Exercise:
Your answer should hold every line of the records below that contains the string "center".

⁂

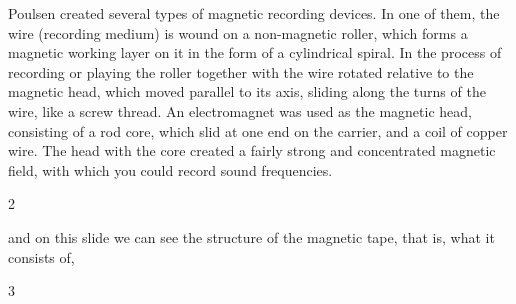 \documentclass[a4paper,14pt]{extreport}
\begin{document}
  \begin{figure}[h]
  \end{figure}
Poulsen created several types of magnetic recording devices. In one of them, the wire (recording medium) is wound on a non-magnetic roller, which forms a magnetic working layer on it in the form of a cylindrical spiral. In the process of recording or playing the roller together with the wire
  rotated relative to the magnetic head, which moved parallel to its axis, sliding along the turns of the wire, like a screw thread. An electromagnet was used as the magnetic head, consisting of a rod core, which slid at one end on the carrier, and a coil of copper wire. The head with the core created a fairly strong and concentrated magnetic field, with which you could record sound frequencies. \par

\noindent{\color{blue} \rule{\linewidth}{0.7mm}}
\begin{center}2\end{center}
\noindent{\color{blue} \rule{\linewidth}{0.7mm}}
and on this slide we can see the structure of the magnetic tape, that is, what it consists of,
  \noindent{\color{blue} \rule{\linewidth}{0.7mm}}
  \begin{center}3\end{center}
  \noindent{\color{blue} \rule{\linewidth}{0.7mm}}
\end{document}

⁂

Exercise response:
\begin{center}2\end{center}
  \begin{center}3\end{center}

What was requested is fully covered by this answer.